# Materials provided
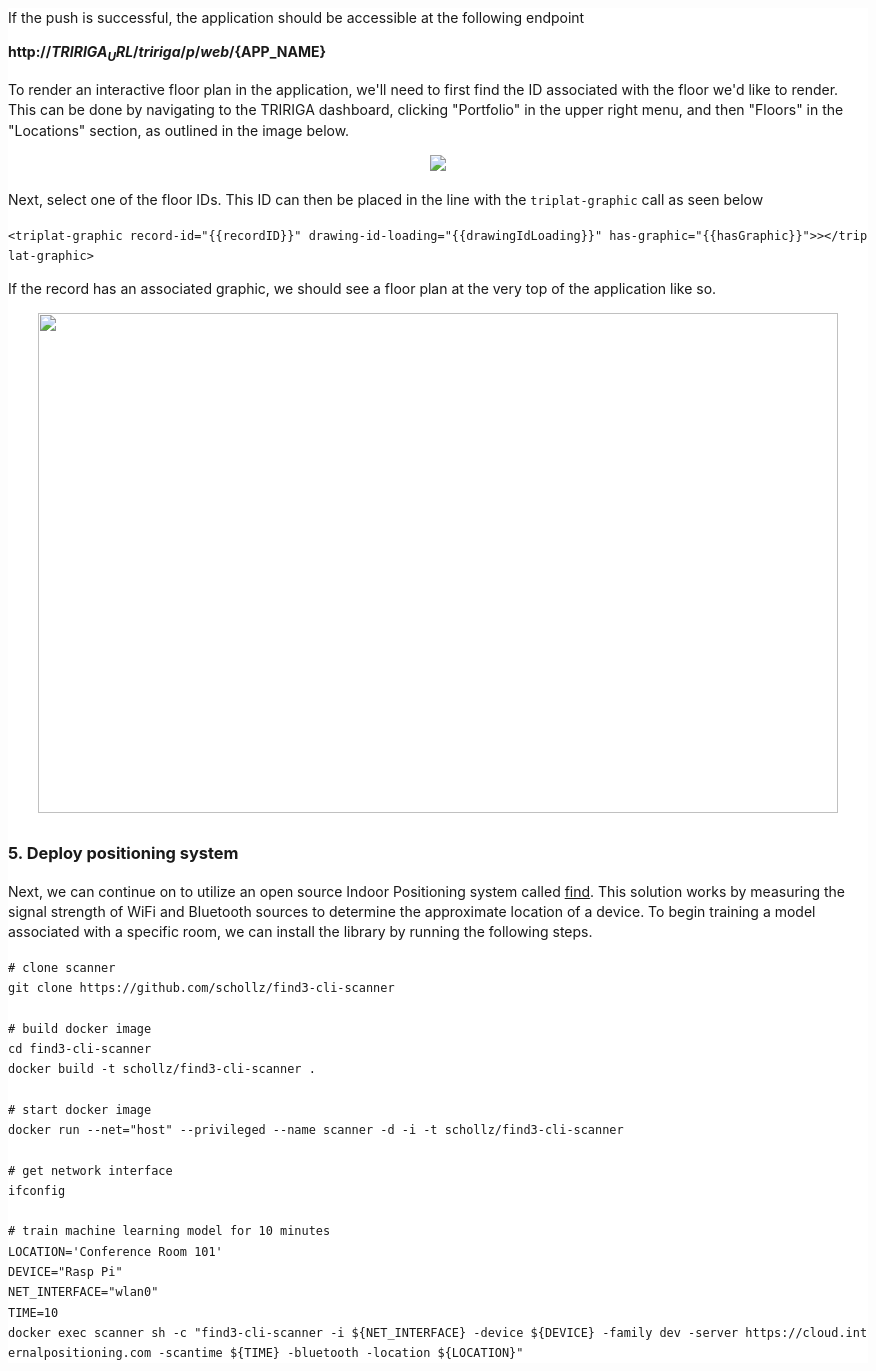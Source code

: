If the push is successful, the application should be accessible at the following endpoint

**http://${TRIRIGA_URL}/tririga/p/web/${APP_NAME}**


To render an interactive floor plan in the application, we'll need to first find the ID associated with the floor we'd like to render. This can be done by navigating to the TRIRIGA dashboard, clicking "Portfolio" in the upper right menu, and then "Floors" in the "Locations" section, as outlined in the image below.

<p align="center">
<img src="https://i.imgur.com/IaaKQSo.png" />
</p>

Next, select one of the floor IDs. This ID can then be placed in the line with the `triplat-graphic` call as seen below

```
<triplat-graphic record-id="{{recordID}}" drawing-id-loading="{{drawingIdLoading}}" has-graphic="{{hasGraphic}}">></triplat-graphic>
```

If the record has an associated graphic, we should see a floor plan at the very top of the application like so.

<p align="center">
<img src="https://i.imgur.com/mG05VdT.png" height="500" width="800" />
</p>



### 5. Deploy positioning system

Next, we can continue on to utilize an open source Indoor Positioning system called [find](https://github.com/schollz/find3). This solution works by measuring the signal strength of WiFi and Bluetooth sources to determine the approximate location of a device. To begin training a model associated with a specific room, we can install the library by running the following steps.

```
# clone scanner
git clone https://github.com/schollz/find3-cli-scanner

# build docker image
cd find3-cli-scanner
docker build -t schollz/find3-cli-scanner .

# start docker image
docker run --net="host" --privileged --name scanner -d -i -t schollz/find3-cli-scanner

# get network interface
ifconfig

# train machine learning model for 10 minutes
LOCATION='Conference Room 101'
DEVICE="Rasp Pi"
NET_INTERFACE="wlan0"
TIME=10
docker exec scanner sh -c "find3-cli-scanner -i ${NET_INTERFACE} -device ${DEVICE} -family dev -server https://cloud.internalpositioning.com -scantime ${TIME} -bluetooth -location ${LOCATION}"
```

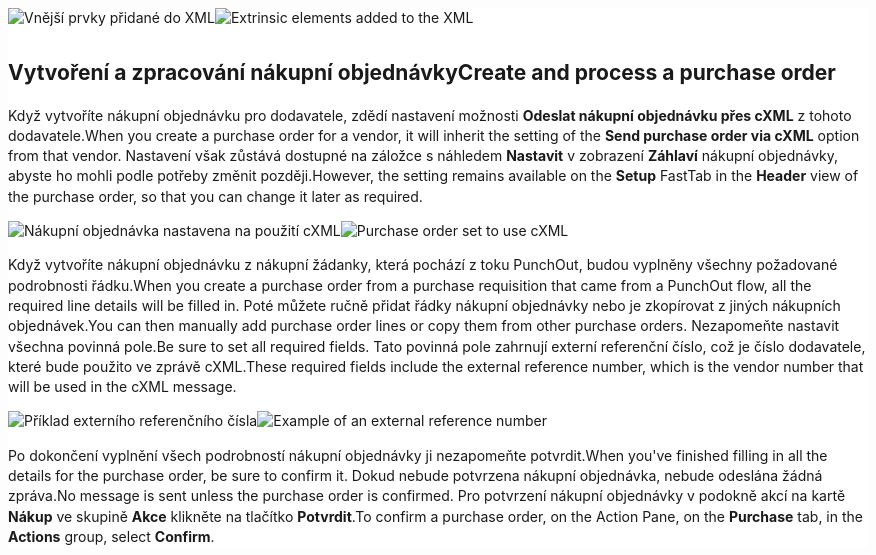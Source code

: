 <span data-ttu-id="1fde2-326">![Vnější prvky přidané do XML](media/cxml-extrinsics-xml.png "Vnější prvky přidané do XML")</span><span class="sxs-lookup"><span data-stu-id="1fde2-326">![Extrinsic elements added to the XML](media/cxml-extrinsics-xml.png "Extrinsic elements added to the XML")</span></span>

## <a name="create-and-process-a-purchase-order"></a><a name="create-po"></a><span data-ttu-id="1fde2-327">Vytvoření a zpracování nákupní objednávky</span><span class="sxs-lookup"><span data-stu-id="1fde2-327">Create and process a purchase order</span></span>

<span data-ttu-id="1fde2-328">Když vytvoříte nákupní objednávku pro dodavatele, zdědí nastavení možnosti **Odeslat nákupní objednávku přes cXML** z tohoto dodavatele.</span><span class="sxs-lookup"><span data-stu-id="1fde2-328">When you create a purchase order for a vendor, it will inherit the setting of the **Send purchase order via cXML** option from that vendor.</span></span> <span data-ttu-id="1fde2-329">Nastavení však zůstává dostupné na záložce s náhledem **Nastavit** v zobrazení **Záhlaví** nákupní objednávky, abyste ho mohli podle potřeby změnit později.</span><span class="sxs-lookup"><span data-stu-id="1fde2-329">However, the setting remains available on the **Setup** FastTab in the **Header** view of the purchase order, so that you can change it later as required.</span></span>

<span data-ttu-id="1fde2-330">![Nákupní objednávka nastavena na použití cXML](media/cxml-purchase-order.png "Nákupní objednávka nastavena na použití cXML")</span><span class="sxs-lookup"><span data-stu-id="1fde2-330">![Purchase order set to use cXML](media/cxml-purchase-order.png "Purchase order set to use cXML")</span></span>

<span data-ttu-id="1fde2-331">Když vytvoříte nákupní objednávku z nákupní žádanky, která pochází z toku PunchOut, budou vyplněny všechny požadované podrobnosti řádku.</span><span class="sxs-lookup"><span data-stu-id="1fde2-331">When you create a purchase order from a purchase requisition that came from a PunchOut flow, all the required line details will be filled in.</span></span> <span data-ttu-id="1fde2-332">Poté můžete ručně přidat řádky nákupní objednávky nebo je zkopírovat z jiných nákupních objednávek.</span><span class="sxs-lookup"><span data-stu-id="1fde2-332">You can then manually add purchase order lines or copy them from other purchase orders.</span></span> <span data-ttu-id="1fde2-333">Nezapomeňte nastavit všechna povinná pole.</span><span class="sxs-lookup"><span data-stu-id="1fde2-333">Be sure to set all required fields.</span></span> <span data-ttu-id="1fde2-334">Tato povinná pole zahrnují externí referenční číslo, což je číslo dodavatele, které bude použito ve zprávě cXML.</span><span class="sxs-lookup"><span data-stu-id="1fde2-334">These required fields include the external reference number, which is the vendor number that will be used in the cXML message.</span></span>

<span data-ttu-id="1fde2-335">![Příklad externího referenčního čísla](media/cxml-line-details.png "Příklad externího referenčního čísla")</span><span class="sxs-lookup"><span data-stu-id="1fde2-335">![Example of an external reference number](media/cxml-line-details.png "Example of an external reference number")</span></span>

<span data-ttu-id="1fde2-336">Po dokončení vyplnění všech podrobností nákupní objednávky ji nezapomeňte potvrdit.</span><span class="sxs-lookup"><span data-stu-id="1fde2-336">When you've finished filling in all the details for the purchase order, be sure to confirm it.</span></span> <span data-ttu-id="1fde2-337">Dokud nebude potvrzena nákupní objednávka, nebude odeslána žádná zpráva.</span><span class="sxs-lookup"><span data-stu-id="1fde2-337">No message is sent unless the purchase order is confirmed.</span></span> <span data-ttu-id="1fde2-338">Pro potvrzení nákupní objednávky v podokně akcí na kartě **Nákup** ve skupině **Akce** klikněte na tlačítko **Potvrdit**.</span><span class="sxs-lookup"><span data-stu-id="1fde2-338">To confirm a purchase order, on the Action Pane, on the **Purchase** tab, in the **Actions** group, select **Confirm**.</span></span> 
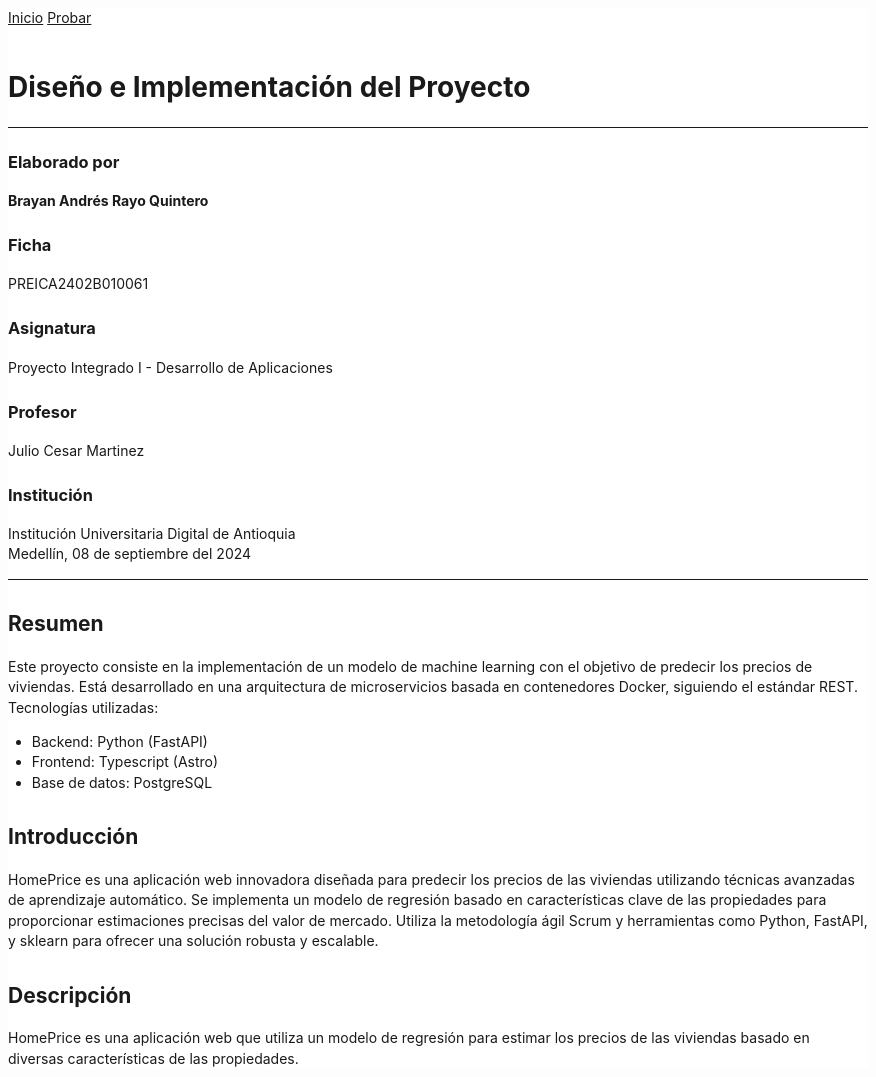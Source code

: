 <a href="/">Inicio</a>
<a href="/panel">Probar</a>


# Diseño e Implementación del Proyecto
---
### Elaborado por
**Brayan Andrés Rayo Quintero**

### Ficha
PREICA2402B010061

### Asignatura
Proyecto Integrado I - Desarrollo de Aplicaciones

### Profesor
Julio Cesar Martinez

### Institución
Institución Universitaria Digital de Antioquia  
Medellín, 08 de septiembre del 2024

---

## Resumen
Este proyecto consiste en la implementación de un modelo de machine learning con el objetivo de predecir los precios de viviendas. Está desarrollado en una arquitectura de microservicios basada en contenedores Docker, siguiendo el estándar REST.  
Tecnologías utilizadas:  
- Backend: Python (FastAPI)
- Frontend: Typescript (Astro)
- Base de datos: PostgreSQL



## Introducción
HomePrice es una aplicación web innovadora diseñada para predecir los precios de las viviendas utilizando técnicas avanzadas de aprendizaje automático. Se implementa un modelo de regresión basado en características clave de las propiedades para proporcionar estimaciones precisas del valor de mercado. Utiliza la metodología ágil Scrum y herramientas como Python, FastAPI, y sklearn para ofrecer una solución robusta y escalable.



## Descripción
HomePrice es una aplicación web que utiliza un modelo de regresión para estimar los precios de las viviendas basado en diversas características de las propiedades.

# Aim of the task
Each line of the data that holds "media" should be copied.

# Answer space
: <span data-ttu-id="1fde2-326">![Vnější prvky přidané do XML](media/cxml-extrinsics-xml.png "Vnější prvky přidané do XML")</span><span class="sxs-lookup"><span data-stu-id="1fde2-326">![Extrinsic elements added to the XML](media/cxml-extrinsics-xml.png "Extrinsic elements added to the XML")</span></span>
<span data-ttu-id="1fde2-330">![Nákupní objednávka nastavena na použití cXML](media/cxml-purchase-order.png "Nákupní objednávka nastavena na použití cXML")</span><span class="sxs-lookup"><span data-stu-id="1fde2-330">![Purchase order set to use cXML](media/cxml-purchase-order.png "Purchase order set to use cXML")</span></span>
<span data-ttu-id="1fde2-335">![Příklad externího referenčního čísla](media/cxml-line-details.png "Příklad externího referenčního čísla")</span><span class="sxs-lookup"><span data-stu-id="1fde2-335">![Example of an external reference number](media/cxml-line-details.png "Example of an external reference number")</span></span>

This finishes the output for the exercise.